In this world of the Internet and so many different ways you can be hacked or subjected to some type of a security breach, it makes people very non-trusting.
For instance, Apple offers a “Fraudulent Website Warning” when a user chances upon a website that may not be secure. But an explanation about what types of situations deem it necessary to use the warning has led some to believe that it’s sending information from every Safari browser on every Mac and iOS device to the Chinese company Tencent.
Fraudulent Website Warning
Apple spells out the practice in its “About Safari Search & Privacy” terms. It states, “Before visiting a website, Safari may send information calculated from the website address to Google Safe Browsing and Tencent Safe Browsing to check if the website is fraudulent. These safe browsing providers may also log your IP address.”
This produced a backlash of people suddenly worried that this warning is giving Apple the license to spy on them, that they are sending all their data to Tencent in China.

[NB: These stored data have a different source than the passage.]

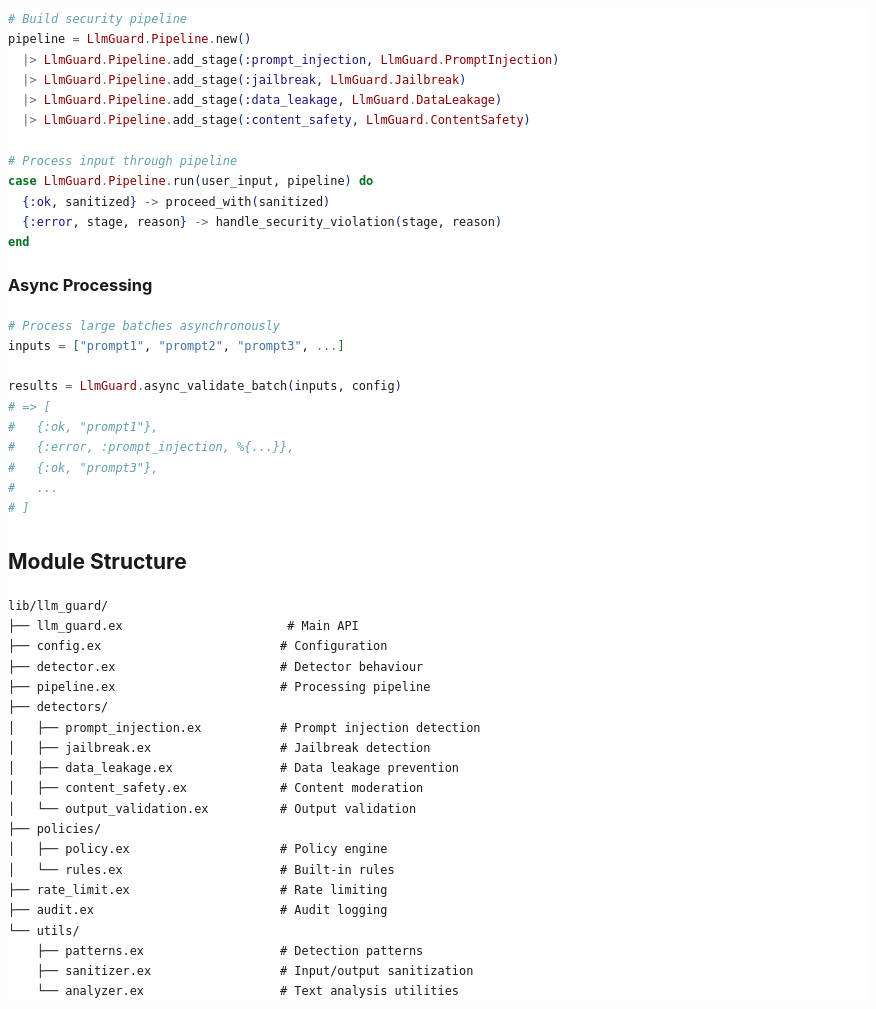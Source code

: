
 ```elixir
# Build security pipeline
pipeline = LlmGuard.Pipeline.new()
  |> LlmGuard.Pipeline.add_stage(:prompt_injection, LlmGuard.PromptInjection)
  |> LlmGuard.Pipeline.add_stage(:jailbreak, LlmGuard.Jailbreak)
  |> LlmGuard.Pipeline.add_stage(:data_leakage, LlmGuard.DataLeakage)
  |> LlmGuard.Pipeline.add_stage(:content_safety, LlmGuard.ContentSafety)

# Process input through pipeline
case LlmGuard.Pipeline.run(user_input, pipeline) do
  {:ok, sanitized} -> proceed_with(sanitized)
  {:error, stage, reason} -> handle_security_violation(stage, reason)
end
```

### Async Processing

```elixir
# Process large batches asynchronously
inputs = ["prompt1", "prompt2", "prompt3", ...]

results = LlmGuard.async_validate_batch(inputs, config)
# => [
#   {:ok, "prompt1"},
#   {:error, :prompt_injection, %{...}},
#   {:ok, "prompt3"},
#   ...
# ]
```

## Module Structure

```
lib/llm_guard/
├── llm_guard.ex                       # Main API
├── config.ex                         # Configuration
├── detector.ex                       # Detector behaviour
├── pipeline.ex                       # Processing pipeline
├── detectors/
│   ├── prompt_injection.ex           # Prompt injection detection
│   ├── jailbreak.ex                  # Jailbreak detection
│   ├── data_leakage.ex               # Data leakage prevention
│   ├── content_safety.ex             # Content moderation
│   └── output_validation.ex          # Output validation
├── policies/
│   ├── policy.ex                     # Policy engine
│   └── rules.ex                      # Built-in rules
├── rate_limit.ex                     # Rate limiting
├── audit.ex                          # Audit logging
└── utils/
    ├── patterns.ex                   # Detection patterns
    ├── sanitizer.ex                  # Input/output sanitization
    └── analyzer.ex                   # Text analysis utilities
```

Apple released a statement verifying its practice: “Apple protects user privacy and safeguards your data with Safari Fraudulent Website Warning, a security feature that flags websites known to be malicious in nature.
“When the feature is enabled, Safari checks the website URL against lists of known websites and displays a warning if the URL the user is visiting is suspected of fraudulent conduct like phishing.”

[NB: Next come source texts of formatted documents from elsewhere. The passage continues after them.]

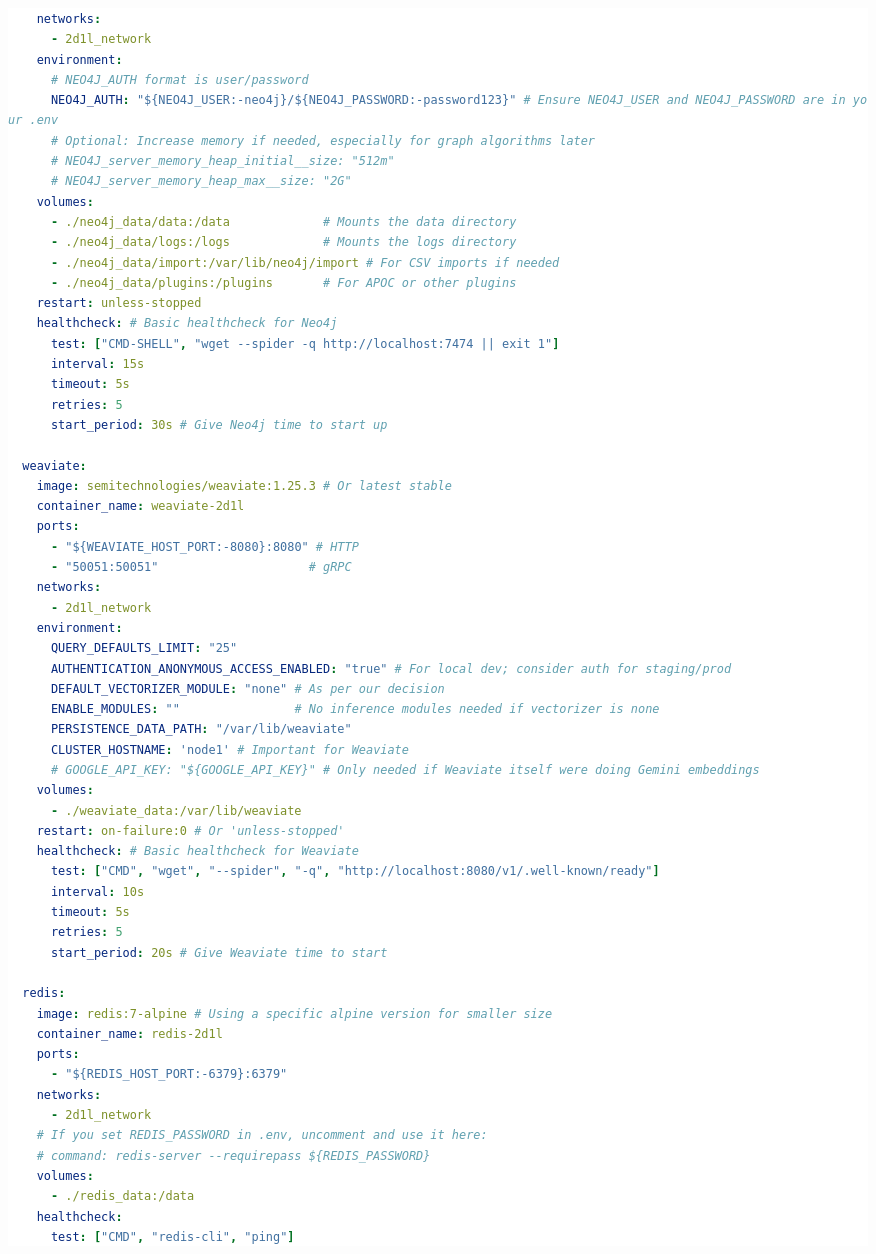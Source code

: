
 ```yaml
    networks:
      - 2d1l_network
    environment:
      # NEO4J_AUTH format is user/password
      NEO4J_AUTH: "${NEO4J_USER:-neo4j}/${NEO4J_PASSWORD:-password123}" # Ensure NEO4J_USER and NEO4J_PASSWORD are in your .env
      # Optional: Increase memory if needed, especially for graph algorithms later
      # NEO4J_server_memory_heap_initial__size: "512m"
      # NEO4J_server_memory_heap_max__size: "2G"
    volumes:
      - ./neo4j_data/data:/data             # Mounts the data directory
      - ./neo4j_data/logs:/logs             # Mounts the logs directory
      - ./neo4j_data/import:/var/lib/neo4j/import # For CSV imports if needed
      - ./neo4j_data/plugins:/plugins       # For APOC or other plugins
    restart: unless-stopped
    healthcheck: # Basic healthcheck for Neo4j
      test: ["CMD-SHELL", "wget --spider -q http://localhost:7474 || exit 1"]
      interval: 15s
      timeout: 5s
      retries: 5
      start_period: 30s # Give Neo4j time to start up

  weaviate:
    image: semitechnologies/weaviate:1.25.3 # Or latest stable
    container_name: weaviate-2d1l
    ports:
      - "${WEAVIATE_HOST_PORT:-8080}:8080" # HTTP
      - "50051:50051"                     # gRPC
    networks:
      - 2d1l_network
    environment:
      QUERY_DEFAULTS_LIMIT: "25"
      AUTHENTICATION_ANONYMOUS_ACCESS_ENABLED: "true" # For local dev; consider auth for staging/prod
      DEFAULT_VECTORIZER_MODULE: "none" # As per our decision
      ENABLE_MODULES: ""                # No inference modules needed if vectorizer is none
      PERSISTENCE_DATA_PATH: "/var/lib/weaviate"
      CLUSTER_HOSTNAME: 'node1' # Important for Weaviate
      # GOOGLE_API_KEY: "${GOOGLE_API_KEY}" # Only needed if Weaviate itself were doing Gemini embeddings
    volumes:
      - ./weaviate_data:/var/lib/weaviate
    restart: on-failure:0 # Or 'unless-stopped'
    healthcheck: # Basic healthcheck for Weaviate
      test: ["CMD", "wget", "--spider", "-q", "http://localhost:8080/v1/.well-known/ready"]
      interval: 10s
      timeout: 5s
      retries: 5
      start_period: 20s # Give Weaviate time to start

  redis:
    image: redis:7-alpine # Using a specific alpine version for smaller size
    container_name: redis-2d1l
    ports:
      - "${REDIS_HOST_PORT:-6379}:6379"
    networks:
      - 2d1l_network
    # If you set REDIS_PASSWORD in .env, uncomment and use it here:
    # command: redis-server --requirepass ${REDIS_PASSWORD}
    volumes:
      - ./redis_data:/data
    healthcheck:
      test: ["CMD", "redis-cli", "ping"]
```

The statement further explains that “Safari receives a list of websites known to be malicious from Google, and for devices with their region code set to mainland China. It receives a list from Tencent. The actual URL of a website you visit is never shared with a safe browsing provider, and the feature can be turned off.”
What Safari does is store a list of hashed URL prefixes for suspected phishing or spreading of malware. If a user tries to go to those sites that match with the prefix of a suspected site, Safari checks it against lists kept by Google or Tencent to see if they include the website. If it does, it shows the Fraudulent Website Warning.
All visited websites aren’t sent to Google or Tencent. Even if a website is sent, Google and Tencent don’t know the specific site a user intends to visit, as the URL prefixes are hashed. But Safari does communicate with Google or Tencent, meaning they get the user’s IP address.
But only in China does the warning get routed through Tencent. In all other areas it is handled by Google, which some people may still not appreciate.
But this doesn’t have to be the case at all. Apple provides users the choice to turn this warning off. They can simply go to Settings > Safari > Fraudulent Website Warning to toggle it to Off.